(Entries shown begins)
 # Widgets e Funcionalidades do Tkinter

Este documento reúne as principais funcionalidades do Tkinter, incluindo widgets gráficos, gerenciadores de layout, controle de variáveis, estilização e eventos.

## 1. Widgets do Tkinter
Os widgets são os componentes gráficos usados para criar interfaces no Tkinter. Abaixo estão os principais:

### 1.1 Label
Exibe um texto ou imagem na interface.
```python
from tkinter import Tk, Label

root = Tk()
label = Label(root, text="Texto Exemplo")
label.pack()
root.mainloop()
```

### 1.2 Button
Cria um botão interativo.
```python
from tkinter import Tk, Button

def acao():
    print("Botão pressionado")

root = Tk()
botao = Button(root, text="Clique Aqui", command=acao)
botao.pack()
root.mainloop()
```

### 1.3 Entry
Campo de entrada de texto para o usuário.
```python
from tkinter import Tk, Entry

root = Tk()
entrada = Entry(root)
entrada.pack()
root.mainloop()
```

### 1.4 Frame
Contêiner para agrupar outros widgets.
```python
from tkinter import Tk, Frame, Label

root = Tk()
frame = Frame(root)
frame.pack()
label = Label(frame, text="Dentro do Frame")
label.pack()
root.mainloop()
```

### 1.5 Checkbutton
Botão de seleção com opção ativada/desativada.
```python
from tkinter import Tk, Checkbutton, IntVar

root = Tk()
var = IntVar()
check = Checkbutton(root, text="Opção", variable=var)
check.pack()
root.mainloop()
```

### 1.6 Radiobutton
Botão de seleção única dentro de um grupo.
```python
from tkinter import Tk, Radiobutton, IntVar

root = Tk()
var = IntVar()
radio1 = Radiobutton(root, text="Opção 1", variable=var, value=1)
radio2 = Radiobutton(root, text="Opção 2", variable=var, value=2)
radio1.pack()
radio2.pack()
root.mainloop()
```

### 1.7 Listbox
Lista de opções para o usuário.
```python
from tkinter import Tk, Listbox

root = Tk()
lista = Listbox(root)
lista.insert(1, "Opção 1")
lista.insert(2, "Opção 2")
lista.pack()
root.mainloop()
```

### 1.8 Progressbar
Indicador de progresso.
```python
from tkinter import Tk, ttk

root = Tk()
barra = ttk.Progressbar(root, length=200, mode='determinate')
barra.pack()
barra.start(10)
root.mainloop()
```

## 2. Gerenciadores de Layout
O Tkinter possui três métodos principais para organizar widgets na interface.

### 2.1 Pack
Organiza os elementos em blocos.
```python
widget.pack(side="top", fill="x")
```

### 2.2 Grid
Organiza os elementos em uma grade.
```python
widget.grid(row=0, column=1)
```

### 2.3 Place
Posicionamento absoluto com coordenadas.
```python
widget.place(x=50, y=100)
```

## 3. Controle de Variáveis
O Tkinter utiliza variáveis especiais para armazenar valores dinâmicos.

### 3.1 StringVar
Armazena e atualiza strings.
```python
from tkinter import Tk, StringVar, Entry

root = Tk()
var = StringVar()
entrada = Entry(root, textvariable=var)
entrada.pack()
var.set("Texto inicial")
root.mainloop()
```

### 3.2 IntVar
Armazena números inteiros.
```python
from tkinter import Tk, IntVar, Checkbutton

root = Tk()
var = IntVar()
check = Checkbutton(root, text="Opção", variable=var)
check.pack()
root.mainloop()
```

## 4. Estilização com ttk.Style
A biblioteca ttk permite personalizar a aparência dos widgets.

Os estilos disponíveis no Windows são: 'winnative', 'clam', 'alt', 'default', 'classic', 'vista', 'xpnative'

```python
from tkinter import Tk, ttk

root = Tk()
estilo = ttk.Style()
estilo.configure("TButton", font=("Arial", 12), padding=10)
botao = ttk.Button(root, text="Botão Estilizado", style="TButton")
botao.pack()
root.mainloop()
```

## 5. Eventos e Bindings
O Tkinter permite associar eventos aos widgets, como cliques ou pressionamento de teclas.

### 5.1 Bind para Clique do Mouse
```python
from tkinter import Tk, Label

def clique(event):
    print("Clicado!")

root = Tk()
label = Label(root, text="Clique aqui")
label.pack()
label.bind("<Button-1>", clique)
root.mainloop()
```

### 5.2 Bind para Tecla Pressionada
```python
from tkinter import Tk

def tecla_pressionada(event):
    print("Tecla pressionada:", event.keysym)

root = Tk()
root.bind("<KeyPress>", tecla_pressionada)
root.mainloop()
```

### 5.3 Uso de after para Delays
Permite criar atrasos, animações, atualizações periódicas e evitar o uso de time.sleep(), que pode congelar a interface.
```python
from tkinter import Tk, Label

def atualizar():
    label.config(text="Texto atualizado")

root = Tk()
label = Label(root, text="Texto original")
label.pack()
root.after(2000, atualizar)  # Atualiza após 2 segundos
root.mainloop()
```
(Entries shown ends)
(Entries shown begins)
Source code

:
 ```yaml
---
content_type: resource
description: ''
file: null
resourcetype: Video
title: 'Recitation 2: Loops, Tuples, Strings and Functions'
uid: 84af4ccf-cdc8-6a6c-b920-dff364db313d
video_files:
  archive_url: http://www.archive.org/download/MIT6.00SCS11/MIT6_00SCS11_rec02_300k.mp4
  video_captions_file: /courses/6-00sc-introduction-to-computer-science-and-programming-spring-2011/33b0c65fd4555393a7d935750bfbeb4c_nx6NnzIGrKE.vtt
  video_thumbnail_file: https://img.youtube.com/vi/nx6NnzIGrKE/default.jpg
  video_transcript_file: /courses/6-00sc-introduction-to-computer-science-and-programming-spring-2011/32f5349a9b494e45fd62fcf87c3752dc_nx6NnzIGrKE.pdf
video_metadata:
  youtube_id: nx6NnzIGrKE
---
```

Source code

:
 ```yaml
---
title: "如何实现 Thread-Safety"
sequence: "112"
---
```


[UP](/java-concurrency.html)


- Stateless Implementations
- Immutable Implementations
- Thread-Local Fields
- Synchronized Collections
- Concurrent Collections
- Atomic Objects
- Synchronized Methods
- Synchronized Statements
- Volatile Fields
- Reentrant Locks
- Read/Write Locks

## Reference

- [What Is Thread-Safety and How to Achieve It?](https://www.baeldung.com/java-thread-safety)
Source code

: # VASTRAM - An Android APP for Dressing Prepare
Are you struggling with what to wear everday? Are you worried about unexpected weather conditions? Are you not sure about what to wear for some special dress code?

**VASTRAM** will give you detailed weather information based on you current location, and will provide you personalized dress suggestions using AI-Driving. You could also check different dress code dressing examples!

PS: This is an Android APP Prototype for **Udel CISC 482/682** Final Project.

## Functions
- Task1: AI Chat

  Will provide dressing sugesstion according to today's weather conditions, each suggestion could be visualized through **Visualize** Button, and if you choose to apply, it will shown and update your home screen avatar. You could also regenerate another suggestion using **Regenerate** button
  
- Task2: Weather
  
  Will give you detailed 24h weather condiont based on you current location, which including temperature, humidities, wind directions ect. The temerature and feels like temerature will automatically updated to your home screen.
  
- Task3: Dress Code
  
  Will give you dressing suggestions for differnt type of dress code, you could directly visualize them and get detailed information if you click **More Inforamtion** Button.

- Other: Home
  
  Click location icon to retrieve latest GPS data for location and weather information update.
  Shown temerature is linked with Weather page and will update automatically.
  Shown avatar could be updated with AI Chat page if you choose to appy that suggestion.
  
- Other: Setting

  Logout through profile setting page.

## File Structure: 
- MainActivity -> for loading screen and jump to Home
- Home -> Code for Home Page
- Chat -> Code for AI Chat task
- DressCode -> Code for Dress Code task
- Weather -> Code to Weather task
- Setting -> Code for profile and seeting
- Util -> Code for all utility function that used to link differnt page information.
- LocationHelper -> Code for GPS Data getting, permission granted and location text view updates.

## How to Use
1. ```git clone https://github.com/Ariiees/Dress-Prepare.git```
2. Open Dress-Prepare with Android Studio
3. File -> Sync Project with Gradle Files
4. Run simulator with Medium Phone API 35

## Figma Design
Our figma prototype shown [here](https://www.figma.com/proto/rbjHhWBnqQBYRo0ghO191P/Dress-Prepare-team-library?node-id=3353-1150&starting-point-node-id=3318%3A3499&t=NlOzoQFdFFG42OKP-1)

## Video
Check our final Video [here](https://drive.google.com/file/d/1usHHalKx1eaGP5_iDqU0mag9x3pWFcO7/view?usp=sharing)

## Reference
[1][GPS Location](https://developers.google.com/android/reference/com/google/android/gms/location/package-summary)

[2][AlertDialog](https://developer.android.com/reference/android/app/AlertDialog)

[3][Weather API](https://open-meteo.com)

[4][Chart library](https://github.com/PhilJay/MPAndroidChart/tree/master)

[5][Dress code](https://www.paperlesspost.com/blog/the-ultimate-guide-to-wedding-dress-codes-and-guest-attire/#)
(Entries shown ends)
(Entries shown begins)
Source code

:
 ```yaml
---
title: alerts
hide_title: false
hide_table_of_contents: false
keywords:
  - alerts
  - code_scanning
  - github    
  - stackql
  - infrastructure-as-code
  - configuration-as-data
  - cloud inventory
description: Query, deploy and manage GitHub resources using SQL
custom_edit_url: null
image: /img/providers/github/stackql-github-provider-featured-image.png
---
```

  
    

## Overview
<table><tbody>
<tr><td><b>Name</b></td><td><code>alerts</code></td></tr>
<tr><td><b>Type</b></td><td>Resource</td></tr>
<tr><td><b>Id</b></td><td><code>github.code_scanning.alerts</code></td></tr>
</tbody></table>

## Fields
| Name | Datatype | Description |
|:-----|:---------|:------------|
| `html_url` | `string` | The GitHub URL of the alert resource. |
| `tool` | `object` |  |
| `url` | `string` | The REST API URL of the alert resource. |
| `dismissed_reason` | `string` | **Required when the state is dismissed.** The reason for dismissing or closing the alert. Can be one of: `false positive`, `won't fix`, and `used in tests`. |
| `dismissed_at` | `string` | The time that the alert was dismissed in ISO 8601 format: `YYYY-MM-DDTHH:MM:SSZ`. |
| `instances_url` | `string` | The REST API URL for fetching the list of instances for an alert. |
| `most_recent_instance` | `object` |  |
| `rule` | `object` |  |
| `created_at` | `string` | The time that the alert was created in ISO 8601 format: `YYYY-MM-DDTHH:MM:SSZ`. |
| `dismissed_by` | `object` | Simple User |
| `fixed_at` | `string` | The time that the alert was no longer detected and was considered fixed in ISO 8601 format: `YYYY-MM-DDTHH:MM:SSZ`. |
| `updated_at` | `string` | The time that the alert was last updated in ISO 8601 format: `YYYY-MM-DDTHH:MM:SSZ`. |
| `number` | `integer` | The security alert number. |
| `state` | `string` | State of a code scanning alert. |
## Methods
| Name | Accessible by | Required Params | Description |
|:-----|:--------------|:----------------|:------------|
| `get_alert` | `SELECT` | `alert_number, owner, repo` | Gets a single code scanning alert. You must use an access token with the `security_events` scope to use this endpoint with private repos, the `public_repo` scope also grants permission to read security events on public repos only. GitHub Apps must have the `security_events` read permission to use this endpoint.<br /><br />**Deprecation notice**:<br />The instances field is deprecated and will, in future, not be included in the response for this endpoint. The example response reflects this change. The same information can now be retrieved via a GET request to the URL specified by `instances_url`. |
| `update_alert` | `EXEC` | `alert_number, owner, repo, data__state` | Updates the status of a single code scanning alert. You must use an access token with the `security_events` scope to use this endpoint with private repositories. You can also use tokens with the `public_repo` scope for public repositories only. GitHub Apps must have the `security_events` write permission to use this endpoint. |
(Entries shown ends)
## Required action
Send back an exact copy of only the lines from the line with "PS: This is" up to and including the line with "- Task3: Dress Code" in the data above.

## Response to this exercise
PS: This is an Android APP Prototype for **Udel CISC 482/682** Final Project.

## Functions
- Task1: AI Chat

  Will provide dressing sugesstion according to today's weather conditions, each suggestion could be visualized through **Visualize** Button, and if you choose to apply, it will shown and update your home screen avatar. You could also regenerate another suggestion using **Regenerate** button
  
- Task2: Weather
  
  Will give you detailed 24h weather condiont based on you current location, which including temperature, humidities, wind directions ect. The temerature and feels like temerature will automatically updated to your home screen.
  
- Task3: Dress Code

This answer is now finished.